Farrell's Dublin complete final task and deliver on their huge potential
ALL-IRELAND MFC FINAL: Dublin 0-14 Meath 1-5:KILLING MEATH softly. Without much of a fuss, Dublin found a way to put ball after ball over the bar when it really mattered. Fourteen white flags had to suffice because there was no clear route to goal. These Royal teenagers refused to allow the Leinster final trimming to be repeated.
So Dublin had to do it from distance, with subtlety. Barring the penalty Fiachra Ward buried 12 minutes into the second-half that reduced arrears to a single point, Dublin controlled this contest.
Finally, after last year’s shock collapse against Tipperary, they have captured the Tom Markham Cup for a record 11th time. That statistic, equalling Kerry, has been 28 years in the making, since way back when big Jim Stynes was a minor.
Expecting the Meath tactics – a 14-man defence with an attempt at Donegal style counter-attacking – Dublin countered with a horseshoe defence. The attacker was corralled into the pen, harassed and dispossessed with the likes of Ross McGowan or ultra-solid fullback David Byrne striding clear.

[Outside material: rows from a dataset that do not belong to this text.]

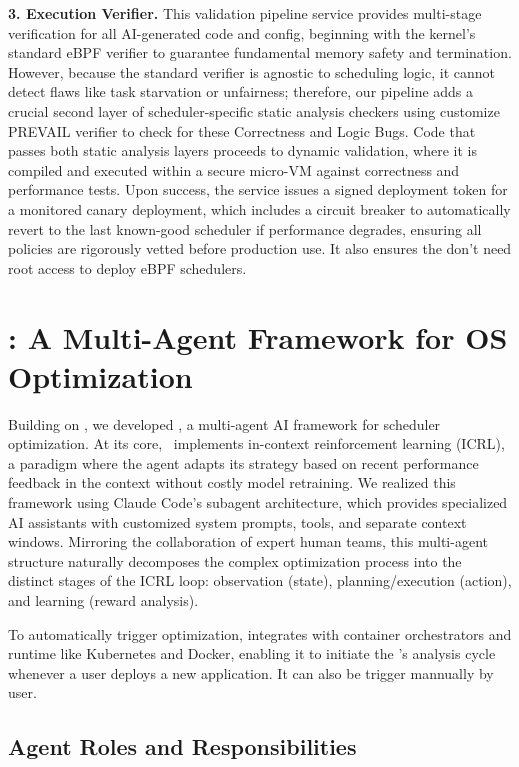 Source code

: \textbf{3. Execution Verifier.} This validation pipeline service provides multi-stage verification for all AI-generated code and config, beginning with the kernel's standard eBPF verifier to guarantee fundamental memory safety and termination. However, because the standard verifier is agnostic to scheduling logic, it cannot detect flaws like task starvation or unfairness; therefore, our pipeline adds a crucial second layer of scheduler-specific static analysis checkers using customize PREVAIL verifier\cite{prevail} to check for these Correctness and Logic Bugs. Code that passes both static analysis layers proceeds to dynamic validation, where it is compiled and executed within a secure micro-VM against correctness and performance tests. Upon success, the service issues a signed deployment token for a monitored canary deployment, which includes a circuit breaker to automatically revert to the last known-good scheduler if performance degrades, ensuring all policies are rigorously vetted before production use. It also ensures the \agent don't need root access to deploy eBPF schedulers.

\section{\agent: A Multi-Agent Framework for OS Optimization}
\label{sec:sched_agents}

Building on \sys, we developed \textbf{\agent}, a multi-agent AI framework for scheduler optimization. At its core, \agent\ implements in-context reinforcement learning (ICRL)\cite{incontextrl}, a paradigm where the agent adapts its strategy based on recent performance feedback in the context without costly model retraining. We realized this framework using Claude Code's subagent architecture\cite{anthropic2024subagents}, which provides specialized AI assistants with customized system prompts, tools, and separate context windows\cite{anthropic2024multiagent}. Mirroring the collaboration of expert human teams, this multi-agent structure naturally decomposes the complex optimization process into the distinct stages of the ICRL loop: observation (state), planning/execution (action), and learning (reward analysis).

To automatically trigger optimization, \sys integrates with container orchestrators and runtime like Kubernetes and Docker, enabling it to initiate the \agent's analysis cycle whenever a user deploys a new application. It can also be trigger mannually by user.

\subsection{Agent Roles and Responsibilities}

Eric Lowndes deserves a special mention for a smooth, assured performance. He bravely embraced an awful belt from Meath’s Patrick Kennelly late on that will have minor hurling manager Shay Boland worried.
On reflection, the Meath approach was little more than a stopgap because you need to be in front to defend a lead.
It so easily could have been different. With a minute and change on the clock, Barry Dardis’s clever hand pass gave Fiachra Ward a sight of goal but Lorcan Molloy sprung from his line to block the shot with his feet.
Ward did post a free seconds later but Dublin responded with points from Niall Walsh, Cormac Costello and a brilliant, on the run, curling effort from Lowndes.
All these scores came from turnover ball deep in Dublin territory. And away they went.
It could have got really ugly for Meath on 16 minutes but Shane Carthy had to be satisfied with a fisted point after his belting strike for goal was blocked.
Still, Dublin had constructed a comfortable 0-5 to 0-2 lead.
James McEntee was acting as the Meath sweeper and while this proved effective, it was the transfer of possession at pace down field that was proving tricky. Pádraic Harnan and Ward were ever willing carriers into the blue wave.
The difference, as so often this season, was Costello. He landed a 40-metre effort on 28 minutes that knocked the wind out of the Meath resistance.
This was followed by a pointed free to open up a five-point gulf.
He killed them softly, did Costello. From distance.
You feared for Meath, such was Dublin’s such ferocity after the interval, and having kicked three wides in as many minutes, Costello’s vision eventually engineered a score for Niall Scully.
Points from Ward and impact sub Patrick Kennelly for Meath made it mildly interesting but something urgent was required to stop the procession.
Mercifully, it came when Cillian O’Sullivan’s clever ball across the Dublin goalmouth saw two blue shirts collide mid-air, presenting Harnan with a goal chance. He passed it to Kennelly in a better position and Walsh was adjudged to have clipped his leg in backswing. Ward rolled the penalty past Molloy.